Hello! Welcome to the hundreds of you who have joined since the release of Kernel Issue Two, and special thank you to everyone who came out to our sold-out launch parties in San Francisco and New York last week. It was seriously magical — no matter how much I love the internet, there’s something concrete and undeniable and real about the aura of a print magazine and crowded room.

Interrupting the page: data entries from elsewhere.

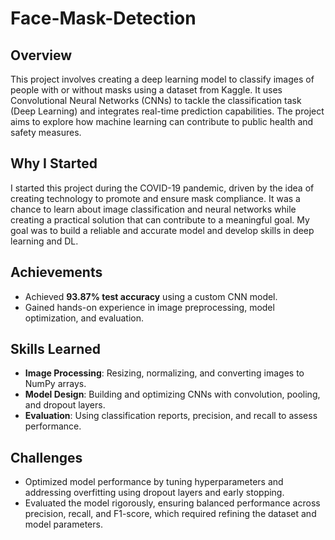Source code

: # Face-Mask-Detection
## Overview
This project involves creating a deep learning model to classify images of people with or without masks using a dataset from Kaggle. It uses Convolutional Neural Networks (CNNs) to tackle the classification task (Deep Learning) and integrates real-time prediction capabilities. The project aims to explore how machine learning can contribute to public health and safety measures.

## Why I Started
I started this project during the COVID-19 pandemic, driven by the idea of creating technology to promote and ensure mask compliance. It was a chance to learn about image classification and neural networks while creating a practical solution that can contribute to a meaningful goal. My goal was to build a reliable and accurate model and develop skills in deep learning and DL.

## Achievements
- Achieved **93.87% test accuracy** using a custom CNN model.
- Gained hands-on experience in image preprocessing, model optimization, and evaluation.

## Skills Learned
- **Image Processing**: Resizing, normalizing, and converting images to NumPy arrays.
- **Model Design**: Building and optimizing CNNs with convolution, pooling, and dropout layers.
- **Evaluation**: Using classification reports, precision, and recall to assess performance.

## Challenges
-  Optimized model performance by tuning hyperparameters and addressing overfitting using dropout layers and early stopping.
- Evaluated the model rigorously, ensuring balanced performance across precision, recall, and F1-score, which required refining the dataset and model parameters.
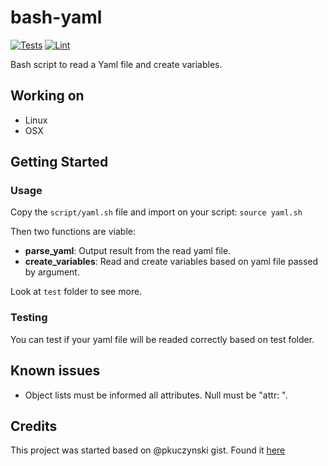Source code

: # bash-yaml

[![Tests](https://github.com/jasperes/bash-yaml/workflows/Tests/badge.svg)](https://github.com/jasperes/bash-yaml/actions?query=workflow%3ATests)
[![Lint](https://github.com/jasperes/bash-yaml/workflows/Lint/badge.svg)](https://github.com/jasperes/bash-yaml/actions?query=workflow%3ALint)

Bash script to read a Yaml file and create variables.

## Working on

- Linux
- OSX

## Getting Started

### Usage

Copy the `script/yaml.sh` file and import on your script: `source yaml.sh`

Then two functions are viable:

- **parse_yaml**: Output result from the read yaml file.
- **create_variables**: Read and create variables based on yaml file passed by argument.

Look at `test` folder to see more.

### Testing

You can test if your yaml file will be readed correctly based on test folder.

## Known issues

- Object lists must be informed all attributes. Null must be "attr: ".

## Credits

This project was started based on @pkuczynski gist. Found it [here](https://gist.github.com/pkuczynski/8665367)
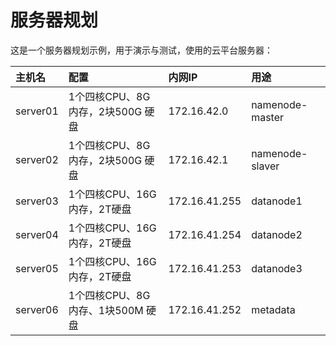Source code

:服务器规划
================================================================================
这是一个服务器规划示例，用于演示与测试，使用的云平台服务器：

| 主机名 | 配置 | 内网IP | 用途 |
| :---| :----| :-------------------| :---|
| server01 | 1个四核CPU、8G内存，2块500G 硬盘 | 172.16.42.0   | namenode-master |
| server02 | 1个四核CPU、8G内存，2块500G 硬盘 | 172.16.42.1   | namenode-slaver |
| server03 | 1个四核CPU、16G内存，2T硬盘      | 172.16.41.255 | datanode1 |
| server04 | 1个四核CPU、16G内存，2T硬盘      | 172.16.41.254 | datanode2 |
| server05 | 1个四核CPU、16G内存，2T硬盘      | 172.16.41.253 | datanode3 |
| server06 | 1个四核CPU、8G内存、1块500M 硬盘 | 172.16.41.252 | metadata |
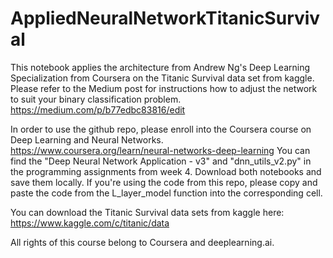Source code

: # AppliedNeuralNetworkTitanicSurvival
This notebook applies the architecture from Andrew Ng's Deep Learning Specialization from Coursera on the Titanic Survival data set from kaggle.
Please refer to the Medium post for instructions how to adjust the network to suit your binary classification problem.
https://medium.com/p/b77edbc83816/edit

In order to use the github repo, please enroll into the Coursera course on Deep Learning and Neural Networks.
https://www.coursera.org/learn/neural-networks-deep-learning
You can find the "Deep Neural Network Application - v3" and "dnn_utils_v2.py" in the programming assignments from week 4.
Download both notebooks and save them locally. If you're using the code from this repo, please copy and paste the code from the L_layer_model function into the corresponding cell.

You can download the Titanic Survival data sets from kaggle here:
https://www.kaggle.com/c/titanic/data

All rights of this course belong to Coursera and deeplearning.ai.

If we haven’t met, my name is Jasmine. I’m one of the cofounders of Reboot, alongside Jessica, who has somehow balanced her full-time job, machine learning research, and leading Reboot’s editorial team over the past year — editing both this weekly newsletter and many of the pieces in Kernel. We’re giving her a break while she rotates shapes for a while (read: starts her PhD in Computer Science at UC Berkeley), so I’ll be trying to fill her shoes as interim newsletter editor.
Since there are new folks here, I want to reintroduce the Reboot project, our team, and where it’s headed in 2022 and beyond.
To open the first issue of Kernel Magazine, I wrote an essay called “Take Back the Future!”: a manifesto explaining the personal, philosophical, and historical impetus behind Reboot’s existence. It articulates a “progressive case for techno-optimism,” and it’s still the best artifact I have for explaining the future we’re working toward. Selfishly, I recommend giving it a read.
But a year has passed, and things have changed. Our times are more precedented now. The crypto market has corrected; the vibe has shifted. Peter Thiel has stopped shilling startup gospel and is instead funding anti-woke film festivals in Dimes Square. Critical tech outlets are shuttering, Will MacAskill has ravaged the podcast circuit, and cyberlibertarian dreams aside, the shadow of state power continues to creep into tech (see: Anduril’s $1B DoD deal, TikTok’s China drama).
Moreover, tech discourse actually has gotten better. “Tech isn’t neutral” and “Tech is no panacea” no longer pass for hot takes — we know that technologies are imbued with values, that they have political causes and political effects. The WIRED editors have pivoted away from their techno-utopian origins; Logic Magazine is renewing their commitment to “the Global South, the Black radical tradition, and mixed media.”
How can Reboot continue to meet the moment? What role do we play?
First, we are a community as much as a publication. We are created primarily by and for technologists. We hope to bring theory to practice, then back again — for our ideas not to exist in a vacuum, but to get refined and implemented through discussion. We want to expand our student fellowship and Camp Reboot, host more events in cities and campuses, and use contribution opportunities to build members’ capacities as advocates and leaders. We always put agency first.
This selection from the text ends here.